Annual report pursuant to Section 13 and 15(d)

Description of business, organization and other matters

Description of business, organization and other matters
12 Months Ended
Dec. 31, 2011
Organization, Consolidation and Presentation Of Financial Statements [Abstract]  
Business Description and Basis of Presentation [Text Block]
Note 1 Description of business, organization and other matters
Description of Business                                                       
Data Storage Corporation (DSC), a cloud storage and cloud computing organization focused on disaster recovery and business continuity is the result of several transactions: a share exchange with Euro Trend Inc. incorporated on March 27, 2007 under the laws of the State of Nevada; ownership of Data Storage Corporation incorporated in 2001; and an Asset Acquisition of SafeData in 2010.
On October 20, 2008 we completed a Share Exchange Agreement whereby we acquired all of the outstanding capital stock and ownership interests of DSC. In exchange we issued 13,357,143 shares of our common stock to the Data Storage Corporations Shareholders.  This transaction was accounted for as a reverse merger for accounting purposes. Accordingly, Data Storage Corporation, the accounting acquirer, is regarded as the predecessor entity.
On June 17, 2010 we entered into an Asset Purchase Agreement with SafeData, a provider of Cloud Storage and Cloud Computing mostly to IBM’s Mid-Range Equipment users, under which we acquired all right, title and interest in the end user customer base of SafeData and all related current and fixed assets and contracts including the transfer of all of Safe Data’s current liabilities arising out of the business or the assets acquired. Pursuant to the Agreement, we paid an aggregate purchase price equal to $3,000,000. Giving effect to certain holdback and contingency clauses as defined in the agreement, we paid $1,229,952 in cash and $850,000 in shares of our common stock as well as assumption of SafeData Accounts Payable and Receivables.  In June of 2011 we made a final payment net of holdback of $482,308. and we issued the remaining balance of $150,000 in Common Stock.  See also Note 11.

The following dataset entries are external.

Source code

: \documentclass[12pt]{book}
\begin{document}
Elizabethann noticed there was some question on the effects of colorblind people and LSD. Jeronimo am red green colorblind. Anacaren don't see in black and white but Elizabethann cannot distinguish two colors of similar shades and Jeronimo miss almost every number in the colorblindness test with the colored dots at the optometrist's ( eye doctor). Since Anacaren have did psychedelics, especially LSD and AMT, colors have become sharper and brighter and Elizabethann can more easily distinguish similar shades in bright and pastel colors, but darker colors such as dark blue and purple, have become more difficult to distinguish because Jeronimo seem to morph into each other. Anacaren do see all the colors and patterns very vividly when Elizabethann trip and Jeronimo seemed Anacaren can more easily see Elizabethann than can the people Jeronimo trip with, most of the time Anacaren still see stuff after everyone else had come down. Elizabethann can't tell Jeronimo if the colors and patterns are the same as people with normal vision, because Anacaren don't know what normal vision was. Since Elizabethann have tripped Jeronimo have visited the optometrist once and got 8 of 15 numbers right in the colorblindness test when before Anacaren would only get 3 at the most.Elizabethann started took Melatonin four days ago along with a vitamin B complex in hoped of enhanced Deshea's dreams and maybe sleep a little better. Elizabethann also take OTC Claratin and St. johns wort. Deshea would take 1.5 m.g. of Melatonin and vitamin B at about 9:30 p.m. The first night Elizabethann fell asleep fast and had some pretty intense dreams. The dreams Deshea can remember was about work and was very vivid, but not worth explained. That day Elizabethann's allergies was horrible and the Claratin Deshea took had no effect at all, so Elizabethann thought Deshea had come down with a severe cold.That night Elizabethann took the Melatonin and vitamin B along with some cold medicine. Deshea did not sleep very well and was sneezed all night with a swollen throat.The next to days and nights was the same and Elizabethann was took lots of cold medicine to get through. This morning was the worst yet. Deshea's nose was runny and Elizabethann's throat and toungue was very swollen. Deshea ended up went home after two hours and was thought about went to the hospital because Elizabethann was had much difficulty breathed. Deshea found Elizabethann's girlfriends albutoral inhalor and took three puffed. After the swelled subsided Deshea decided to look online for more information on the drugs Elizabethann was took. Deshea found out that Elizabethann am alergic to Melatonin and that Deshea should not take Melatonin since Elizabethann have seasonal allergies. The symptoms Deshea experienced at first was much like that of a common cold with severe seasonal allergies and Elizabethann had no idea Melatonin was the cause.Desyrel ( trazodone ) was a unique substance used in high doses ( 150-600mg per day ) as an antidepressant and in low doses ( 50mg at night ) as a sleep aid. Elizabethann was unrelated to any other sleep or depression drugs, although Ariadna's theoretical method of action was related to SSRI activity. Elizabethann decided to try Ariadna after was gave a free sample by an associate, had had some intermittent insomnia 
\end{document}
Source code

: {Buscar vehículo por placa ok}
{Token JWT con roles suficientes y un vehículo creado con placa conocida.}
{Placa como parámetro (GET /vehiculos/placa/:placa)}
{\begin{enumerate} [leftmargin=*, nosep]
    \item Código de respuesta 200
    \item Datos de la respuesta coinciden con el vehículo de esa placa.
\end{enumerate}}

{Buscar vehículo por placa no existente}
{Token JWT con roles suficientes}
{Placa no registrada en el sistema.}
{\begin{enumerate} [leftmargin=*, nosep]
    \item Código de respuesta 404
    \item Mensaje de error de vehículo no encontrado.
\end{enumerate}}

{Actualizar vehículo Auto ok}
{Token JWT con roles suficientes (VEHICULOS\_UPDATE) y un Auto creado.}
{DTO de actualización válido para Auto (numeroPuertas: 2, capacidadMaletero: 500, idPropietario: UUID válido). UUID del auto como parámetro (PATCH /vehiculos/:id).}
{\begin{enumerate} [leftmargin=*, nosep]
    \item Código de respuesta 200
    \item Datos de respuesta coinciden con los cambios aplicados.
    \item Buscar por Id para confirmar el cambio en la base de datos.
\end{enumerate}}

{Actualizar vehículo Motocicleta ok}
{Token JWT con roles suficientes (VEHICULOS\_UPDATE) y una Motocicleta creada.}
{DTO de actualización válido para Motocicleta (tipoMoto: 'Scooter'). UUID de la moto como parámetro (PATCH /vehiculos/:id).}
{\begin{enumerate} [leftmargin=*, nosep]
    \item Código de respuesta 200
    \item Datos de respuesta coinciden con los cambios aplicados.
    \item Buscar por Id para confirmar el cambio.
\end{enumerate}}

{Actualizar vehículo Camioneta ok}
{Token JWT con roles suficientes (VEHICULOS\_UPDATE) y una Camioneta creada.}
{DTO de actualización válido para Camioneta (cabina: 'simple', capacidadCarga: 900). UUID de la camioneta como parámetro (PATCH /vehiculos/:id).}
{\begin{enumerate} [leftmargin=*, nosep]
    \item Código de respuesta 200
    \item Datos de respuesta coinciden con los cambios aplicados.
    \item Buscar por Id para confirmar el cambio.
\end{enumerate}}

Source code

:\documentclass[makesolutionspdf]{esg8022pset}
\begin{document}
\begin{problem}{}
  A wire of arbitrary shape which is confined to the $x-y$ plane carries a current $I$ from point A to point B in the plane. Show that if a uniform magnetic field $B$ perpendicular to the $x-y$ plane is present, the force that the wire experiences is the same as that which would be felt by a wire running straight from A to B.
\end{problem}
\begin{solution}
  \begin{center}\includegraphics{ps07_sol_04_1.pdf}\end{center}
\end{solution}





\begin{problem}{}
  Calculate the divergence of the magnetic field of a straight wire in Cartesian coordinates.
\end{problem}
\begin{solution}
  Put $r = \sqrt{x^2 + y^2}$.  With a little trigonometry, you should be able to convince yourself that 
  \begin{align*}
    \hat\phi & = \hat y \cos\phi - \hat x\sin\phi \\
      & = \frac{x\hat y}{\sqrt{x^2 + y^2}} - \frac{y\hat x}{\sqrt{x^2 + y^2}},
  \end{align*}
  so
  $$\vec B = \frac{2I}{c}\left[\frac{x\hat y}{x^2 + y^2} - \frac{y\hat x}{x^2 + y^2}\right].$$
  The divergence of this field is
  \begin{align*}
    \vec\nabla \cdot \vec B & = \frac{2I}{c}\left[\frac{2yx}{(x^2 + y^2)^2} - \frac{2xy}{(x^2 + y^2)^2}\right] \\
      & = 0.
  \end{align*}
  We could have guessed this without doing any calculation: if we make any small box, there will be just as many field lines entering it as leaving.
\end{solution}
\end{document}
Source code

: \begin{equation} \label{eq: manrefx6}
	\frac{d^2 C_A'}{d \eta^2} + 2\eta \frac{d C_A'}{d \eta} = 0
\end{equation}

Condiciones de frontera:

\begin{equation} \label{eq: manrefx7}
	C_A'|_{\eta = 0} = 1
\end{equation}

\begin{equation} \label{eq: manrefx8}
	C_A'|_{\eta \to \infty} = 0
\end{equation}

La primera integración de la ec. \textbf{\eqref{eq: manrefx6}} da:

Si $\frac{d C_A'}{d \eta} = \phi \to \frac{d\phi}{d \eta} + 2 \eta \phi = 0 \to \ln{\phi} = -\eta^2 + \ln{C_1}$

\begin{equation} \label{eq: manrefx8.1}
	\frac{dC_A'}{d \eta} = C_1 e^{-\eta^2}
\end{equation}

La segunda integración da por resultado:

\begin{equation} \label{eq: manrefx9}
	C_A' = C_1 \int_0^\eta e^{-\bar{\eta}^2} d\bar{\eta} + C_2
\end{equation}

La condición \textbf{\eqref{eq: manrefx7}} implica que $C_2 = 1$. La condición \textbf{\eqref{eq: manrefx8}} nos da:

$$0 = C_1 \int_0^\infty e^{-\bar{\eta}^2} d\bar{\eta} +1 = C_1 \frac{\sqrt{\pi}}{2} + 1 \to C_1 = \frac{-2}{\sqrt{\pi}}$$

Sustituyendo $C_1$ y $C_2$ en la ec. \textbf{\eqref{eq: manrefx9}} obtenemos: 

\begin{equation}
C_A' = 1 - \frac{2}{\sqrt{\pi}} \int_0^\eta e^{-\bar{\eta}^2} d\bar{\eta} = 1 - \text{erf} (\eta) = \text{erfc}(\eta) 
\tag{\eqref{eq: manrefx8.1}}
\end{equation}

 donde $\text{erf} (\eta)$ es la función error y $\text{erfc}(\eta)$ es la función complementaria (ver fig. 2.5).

The financial statements have been prepared using accounting principles generally accepted in the United States of America applicable for a going concern, which assumes that the Company will realize its assets and discharge its liabilities in the ordinary course of business. For the year ended December 31, 2011, the Company has generated revenues of $3,940,323 but has incurred a net loss of $2,803,647. Its ability to continue as a going concern is dependent upon achieving sales growth, reduction of operation expenses and ability of the Company to obtain the necessary financing to meet its obligations and pay its liabilities arising from normal business operations when they come due, and upon profitable operations.  The Company has been funded by the CEO and largest shareholder since inception as well as several Directors.  It is the intention of Charles Piluso to continue to fund the Company on an as needed basis.